BACKGROUND OF THE INVENTION 1. Field of the Invention [0001] The present invention relates to a battery module heating system,

The present invention relates to a system and method for heating a battery module, and more particularly, to a system and method for heating a battery module using power stored in the battery module.

When the internal temperature of the battery of the electric vehicle is relatively cold, the amount of electric power supplied from the battery may be lower than the required electric power level.

The inventors have found that there is a need for a system and method for heating a battery module to eliminate the aforementioned inefficiencies.

It is an object of the present invention to provide a heating system and method for a battery module.

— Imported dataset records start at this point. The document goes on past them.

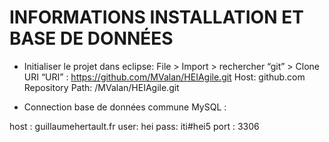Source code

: INFORMATIONS INSTALLATION ET BASE DE DONNÉES
=============================================

- Initialiser le projet dans eclipse:
File > Import > rechercher “git” > Clone URI
“URI” : https://github.com/MValan/HEIAgile.git
Host: github.com
Repository Path: /MValan/HEIAgile.git


- Connection base de données commune MySQL : 

host : guillaumehertault.fr
user: hei
pass: iti#hei5
port : 3306


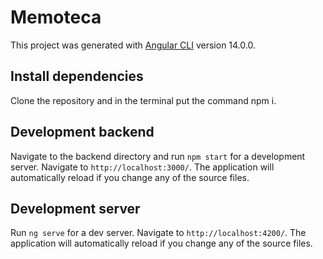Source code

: # Memoteca

This project was generated with [Angular CLI](https://github.com/angular/angular-cli) version 14.0.0.

## Install dependencies

Clone the repository and in the terminal put the command npm i.


## Development backend

Navigate to the backend directory and run `npm start` for a development server. Navigate to `http://localhost:3000/`. The application will automatically reload if you change any of the source files.

## Development server

Run `ng serve` for a dev server. Navigate to `http://localhost:4200/`. The application will automatically reload if you change any of the source files.

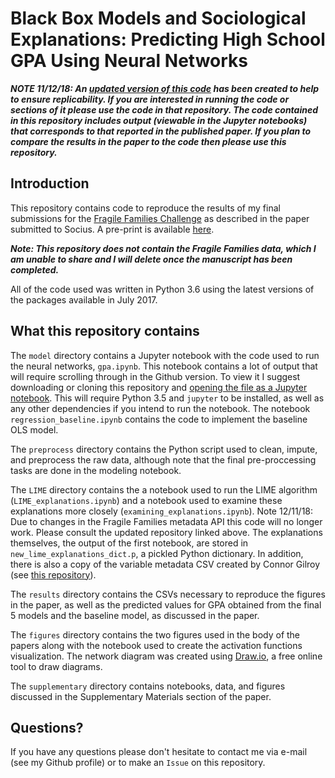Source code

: # Black Box Models and Sociological Explanations: Predicting High School GPA Using Neural Networks

***NOTE 11/12/18: An [updated version of this code](https://github.com/t-davidson/ffc-socius) has been created to help to ensure replicability. If you are interested in running the code or sections of it please use the code in that repository. The code contained in this repository includes output (viewable in the Jupyter notebooks) that corresponds to that reported in the published paper. If you plan to compare the results in the paper to the code then please use this repository.***

## Introduction

This repository contains code to reproduce the results of my final submissions for the [Fragile Families Challenge](http://www.fragilefamilieschallenge.org) as described in the paper submitted to Socius. A pre-print is available [here](https://osf.io/preprints/socarxiv/7nsrf/).

***Note: This repository does not contain the Fragile Families data, which I am unable to share and I will delete once the manuscript has been completed.***

All of the code used was written in Python 3.6 using the latest versions of the packages available in July 2017.

## What this repository contains

The `model` directory contains a Jupyter notebook with the code used to run the neural networks, `gpa.ipynb`. This notebook contains a lot of output that will require scrolling through in the Github version. To view it I suggest downloading or cloning this repository and [opening the file as a Jupyter notebook](http://jupyter-notebook-beginner-guide.readthedocs.io/en/latest/execute.html). This will require Python 3.5 and `jupyter` to be installed, as well as any other dependencies if you intend to run the notebook. The notebook `regression_baseline.ipynb` contains the code to implement the baseline OLS model.

The `preprocess` directory contains the Python script used to clean, impute, and preprocess the raw data, although note that the final pre-proccessing tasks are done in the modeling notebook.

The `LIME` directory contains the a notebook used to run the LIME algorithm (`LIME_explanations.ipynb`) and a notebook used to examine these explanations more closely (`examining_explanations.ipynb`). Note 12/11/18: Due to changes in the Fragile Families metadata API this code will no longer work. Please consult the updated repository linked above. The explanations themselves, the output of the first notebook, are stored in `new_lime_explanations_dict.p`, a pickled Python dictionary. In addition, there is also a copy of the variable metadata CSV created by Connor Gilroy (see [this repository](https://github.com/fragilefamilieschallenge/variables-metadata)).

The `results` directory contains the CSVs necessary to reproduce the figures in the paper, as well as the predicted values for GPA obtained from the final 5 models and the baseline model, as discussed in the paper.

The `figures` directory contains the two figures used in the body of the papers along with the notebook used to create the activation functions visualization. The network diagram was created using [Draw.io](https://www.draw.io/), a free online tool to draw diagrams.

The `supplementary` directory contains notebooks, data, and figures discussed in the Supplementary Materials section of the paper.

## Questions?

If you have any questions please don't hesitate to contact me via e-mail (see my Github profile)  or to make an `Issue` on this repository.
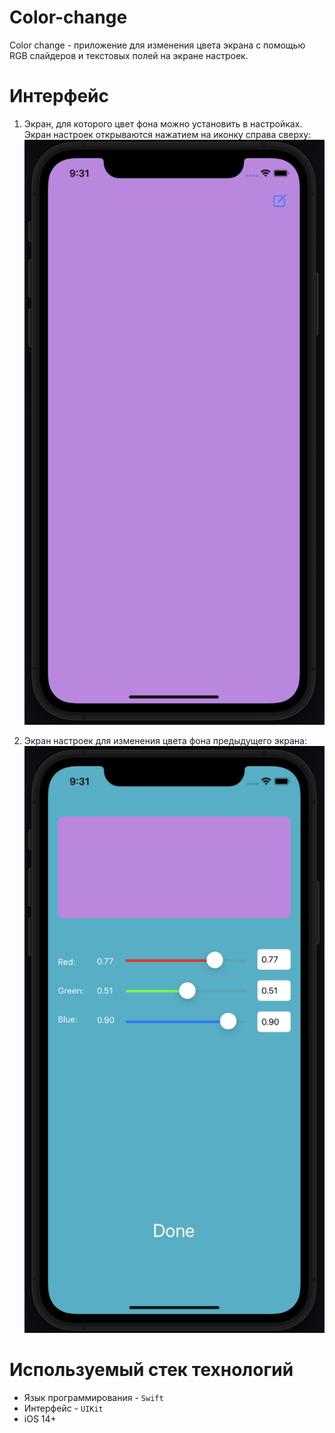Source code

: # Color-change

Color change - приложение для изменения цвета экрана с помощью RGB слайдеров и текстовых полей на экране настроек.

# Интерфейс
1. Экран, для которого цвет фона можно установить в настройках. Экран настроек открываются нажатием на иконку справа сверху:
![product-screenshot](Images/ColorView.png)

2. Экран настроек для изменения цвета фона предыдущего экрана:
![product-screenshot](Images/SettingsView.png)

# Используемый стек технологий
- Язык программирования - `Swift`
- Интерфейс - `UIKit`
- iOS 14+
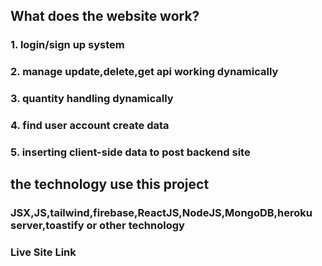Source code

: ## What does the website work?

### 1. login/sign up system

### 2. manage update,delete,get api working dynamically

### 3. quantity handling dynamically

### 4. find user account create data

### 5. inserting client-side data to post backend site

## the technology use this project

### JSX,JS,tailwind,firebase,ReactJS,NodeJS,MongoDB,heroku server,toastify or other technology

### Live Site Link
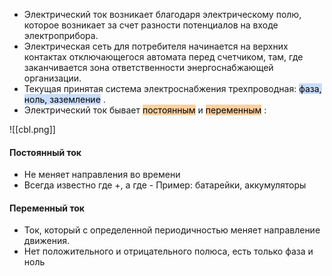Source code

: - Электрический ток возникает благодаря электрическому полю, которое возникает за счет разности потенциалов на входе электроприбора.
- Электрическая сеть для потребителя начинается на верхних контактах отключающегося автомата перед счетчиком, там, где заканчивается зона ответственности энергоснабжающей организации.
- Текущая принятая система электроснабжения трехпроводная: <mark style="background: #ADCCFFA6;">фаза, ноль, заземление</mark> .
- Электрический ток бывает <mark style="background: #FFB86CA6;">постоянным</mark> и <mark style="background: #FFB86CA6;">переменным</mark> :

![[cbl.png]]

#### Постоянный ток 
- Не меняет направления во времени
- Всегда известно где +, а где -
Пример: батарейки, аккумуляторы

#### Переменный ток
- Ток, который с определенной периодичностью меняет направление движения.
- Нет положительного и отрицательного полюса, есть только фаза и ноль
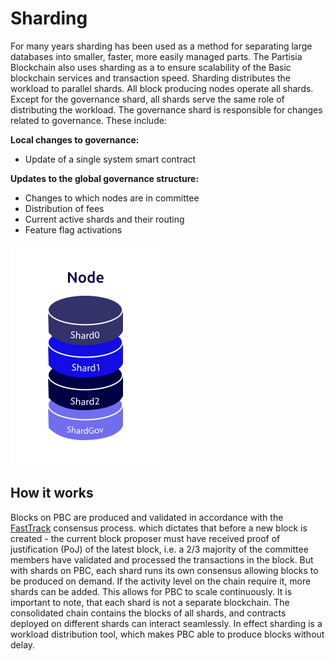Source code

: # Sharding

For many years sharding has been used as a method for separating large databases into smaller, faster, more easily managed parts. The Partisia Blockchain also uses sharding as a to ensure scalability of the Basic blockchain
services and transaction speed. Sharding distributes the workload to parallel shards. All block producing nodes operate all shards. 
Except for the governance shard, all shards serve the same role of distributing the workload. The governance shard is responsible for changes related to governance. These include:


**Local changes to governance:**

- Update of a single system smart contract

**Updates to the global governance structure:**

- Changes to which nodes are in committee
- Distribution of fees
- Current active shards and their routing
- Feature flag activations

![Sharding](Sharding.png)

## How it works

Blocks on PBC are produced and validated in accordance with the [FastTrack](/docs/PBCFundamentals/consensus.md) consensus process. which dictates that before a new block is created - the current block proposer must have received proof of justification (PoJ) of the latest block, i.e. a 2/3 majority of the committee members have validated and processed the transactions in the block.
But with shards on PBC, each shard runs its own consensus allowing blocks to be produced on demand. If the activity level on the chain require it, more shards can be added. This allows for PBC to scale continuously.
It is important to note, that each shard is not a separate blockchain. The consolidated chain contains the blocks of all shards, and contracts deployed on different shards can interact seamlessly. In effect sharding is a workload distribution tool, which makes PBC able to produce blocks without delay.




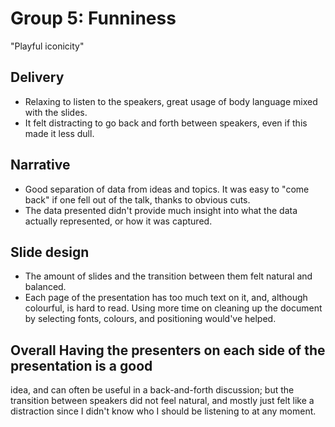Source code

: 
# Group 5: Funniness 

"Playful iconicity"

## Delivery

- Relaxing to listen to the speakers, great usage of body language mixed with
  the slides.
- It felt distracting to go back and forth between speakers, even if this made
  it less dull.

## Narrative

- Good separation of data from ideas and topics. It was easy to "come back" if
  one fell out of the talk, thanks to obvious cuts.
- The data presented didn't provide much insight into what the data actually
  represented, or how it was captured.

## Slide design

- The amount of slides and the transition between them felt natural and
  balanced.
- Each page of the presentation has too much text on it, and, although
  colourful, is hard to read. Using more time on cleaning up the document by
  selecting fonts, colours, and positioning would've helped.


## Overall Having the presenters on each side of the presentation is a good
idea, and can often be useful in a back-and-forth discussion; but the
transition between speakers did not feel natural, and mostly just felt like a
distraction since I didn't know who I should be listening to at any moment.


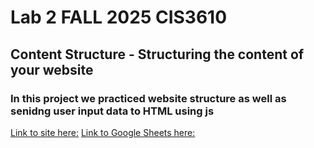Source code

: # Lab 2 FALL 2025 CIS3610
## Content Structure - Structuring the content of your website
### In this project we practiced website structure as well as senidng user input data to HTML using js
[Link to site here:](https://dylanmsnyder.github.io/lab2-site-cis3610/)
[Link to Google Sheets here:](https://docs.google.com/spreadsheets/d/1scO6pugK0SDRTN-FFXrwc_TzcbS96MBt826VqZ9TUUU/edit?usp=sharing)
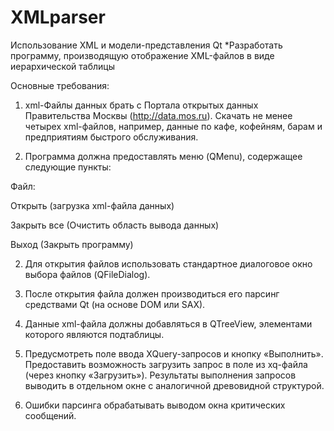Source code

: # XMLparser
Использование XML и модели-представления Qt
*Разработать программу, производящую отображение XML-файлов в виде иерархической таблицы

Основные требования:

1. xml-Файлы данных брать с Портала открытых данных Правительства Москвы (http://data.mos.ru). Скачать не менее четырех xml-файлов, например, данные по кафе, кофейням, барам и предприятиям быстрого обслуживания.

1. Программа должна предоставлять меню (QMenu), содержащее следующие пункты:

Файл:

Открыть (загрузка xml-файла данных)

Закрыть все (Очистить область вывода данных)

Выход (Закрыть программу)

2. Для открытия файлов использовать стандартное диалоговое окно выбора файлов (QFileDialog).

3. После открытия файла должен производиться его парсинг средствами Qt (на основе DOM или SAX).

4. Данные xml-файла должны добавляться в QTreeView, элементами которого являются подтаблицы.

6. Предусмотреть поле ввода XQuery-запросов и кнопку «Выполнить». Предоставить возможность загрузить запрос в поле из xq-файла (через кнопку «Загрузить»). Результаты выполнения запросов выводить в отдельном окне с аналогичной древовидной структурой.

7. Ошибки парсинга обрабатывать выводом окна критических сообщений.
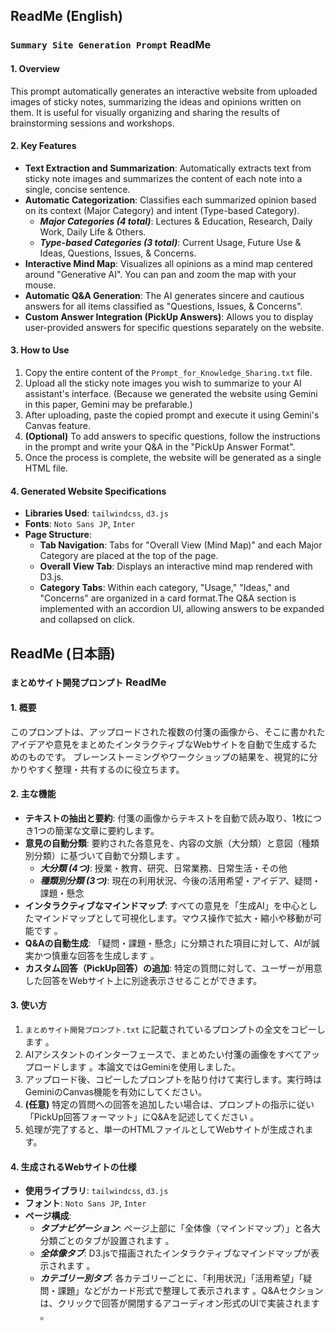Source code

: ## ReadMe (English)
### `Summary Site Generation Prompt` ReadMe
#### 1. Overview
This prompt automatically generates an interactive website from uploaded images of sticky notes, summarizing the ideas and opinions written on them.
It is useful for visually organizing and sharing the results of brainstorming sessions and workshops.

#### 2. Key Features
* **Text Extraction and Summarization**:
   Automatically extracts text from sticky note images and summarizes the content of each note into a single, concise sentence.
* **Automatic Categorization**:
   Classifies each summarized opinion based on its context (Major Category) and intent (Type-based Category).
   * ***Major Categories (4 total)***: Lectures & Education, Research, Daily Work, Daily Life & Others.
   * ***Type-based Categories (3 total)***: Current Usage, Future Use & Ideas, Questions, Issues, & Concerns.
* **Interactive Mind Map**:
   Visualizes all opinions as a mind map centered around "Generative AI". You can pan and zoom the map with your mouse.
* **Automatic Q&A Generation**:
   The AI generates sincere and cautious answers for all items classified as "Questions, Issues, & Concerns".
* **Custom Answer Integration (PickUp Answers)**:
   Allows you to display user-provided answers for specific questions separately on the website.

#### 3. How to Use
1. Copy the entire content of the `Prompt_for_Knowledge_Sharing.txt` file.
2. Upload all the sticky note images you wish to summarize to your AI assistant's interface. (Because we generated the website using Gemini in this paper, Gemini may be prefarable.)
3. After uploading, paste the copied prompt and execute it using Gemini's Canvas feature.
4. **(Optional)** To add answers to specific questions, follow the instructions in the prompt and write your Q&A in the "PickUp Answer Format".
5.  Once the process is complete, the website will be generated as a single HTML file.

#### 4. Generated Website Specifications
* **Libraries Used**: `tailwindcss`, `d3.js` 
* **Fonts**: `Noto Sans JP`, `Inter` 
* **Page Structure**:
   * **Tab Navigation**: Tabs for "Overall View (Mind Map)" and each Major Category are placed at the top of the page.
   * **Overall View Tab**: Displays an interactive mind map rendered with D3.js.
   * **Category Tabs**: Within each category, "Usage," "Ideas," and "Concerns" are organized in a card format.The Q&A section is implemented with an accordion UI, allowing answers to be expanded and collapsed on click.

## ReadMe (日本語)
### `まとめサイト開発プロンプト` ReadMe
#### 1. 概要
このプロンプトは、アップロードされた複数の付箋の画像から、そこに書かれたアイデアや意見をまとめたインタラクティブなWebサイトを自動で生成するためのものです。
ブレーンストーミングやワークショップの結果を、視覚的に分かりやすく整理・共有するのに役立ちます。

#### 2. 主な機能
* **テキストの抽出と要約**:
    付箋の画像からテキストを自動で読み取り、1枚につき1つの簡潔な文章に要約します。
* **意見の自動分類**:
   要約された各意見を、内容の文脈（大分類）と意図（種類別分類）に基づいて自動で分類します 。
   * ***大分類 (4つ)***: 授業・教育、研究、日常業務、日常生活・その他 
   * ***種類別分類 (3つ)***: 現在の利用状況、今後の活用希望・アイデア、疑問・課題・懸念 
* **インタラクティブなマインドマップ**:
   すべての意見を「生成AI」を中心としたマインドマップとして可視化します。マウス操作で拡大・縮小や移動が可能です 。
* **Q&Aの自動生成**:
   「疑問・課題・懸念」に分類された項目に対して、AIが誠実かつ慎重な回答を生成します 。
* **カスタム回答（PickUp回答）の追加**:
   特定の質問に対して、ユーザーが用意した回答をWebサイト上に別途表示させることができます。

#### 3. 使い方
1. `まとめサイト開発プロンプト.txt` に記載されているプロンプトの全文をコピーします 。
2. AIアシスタントのインターフェースで、まとめたい付箋の画像をすべてアップロードします 。本論文ではGeminiを使用しました。
3. アップロード後、コピーしたプロンプトを貼り付けて実行します。実行時はGeminiのCanvas機能を有効にしてください。
4. **(任意)** 特定の質問への回答を追加したい場合は、プロンプトの指示に従い「PickUp回答フォーマット」にQ&Aを記述してください 。
5.  処理が完了すると、単一のHTMLファイルとしてWebサイトが生成されます。

#### 4. 生成されるWebサイトの仕様
* **使用ライブラリ**: `tailwindcss`, `d3.js` 
* **フォント**: `Noto Sans JP`, `Inter` 
* **ページ構成**:
   * ***タブナビゲーション***: ページ上部に「全体像（マインドマップ）」と各大分類ごとのタブが設置されます 。
   * ***全体像タブ***: D3.jsで描画されたインタラクティブなマインドマップが表示されます 。
   * ***カテゴリー別タブ***: 各カテゴリーごとに、「利用状況」「活用希望」「疑問・課題」などがカード形式で整理して表示されます 。Q&Aセクションは、クリックで回答が開閉するアコーディオン形式のUIで実装されます 。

According to an aspect of the present invention, there is provided a heating system for a battery module having first and second battery cell groups, wherein when the first switch is in the first operating position, A first resistor configured to be electrically coupled to the first battery cell group; A second resistor configured to be electrically coupled to the second battery cell group when the second switch is in the first operating position; A temperature sensor configured to output a temperature signal indicative of a temperature level of at least one of the first battery cell group and the second battery cell group; And first and second battery cell groups each of which discharges through the first and second resistors to generate thermal energy such that each of the first and second battery cell groups discharges through the first and second resistors such that if the temperature level is lower than a critical temperature level, A third control signal for turning on the fan to increase the temperature level of the battery module by distributing the thermal energy in the battery module, outputting first and second control signals such that each of the switches is in the first operating position, And a computer for outputting the program.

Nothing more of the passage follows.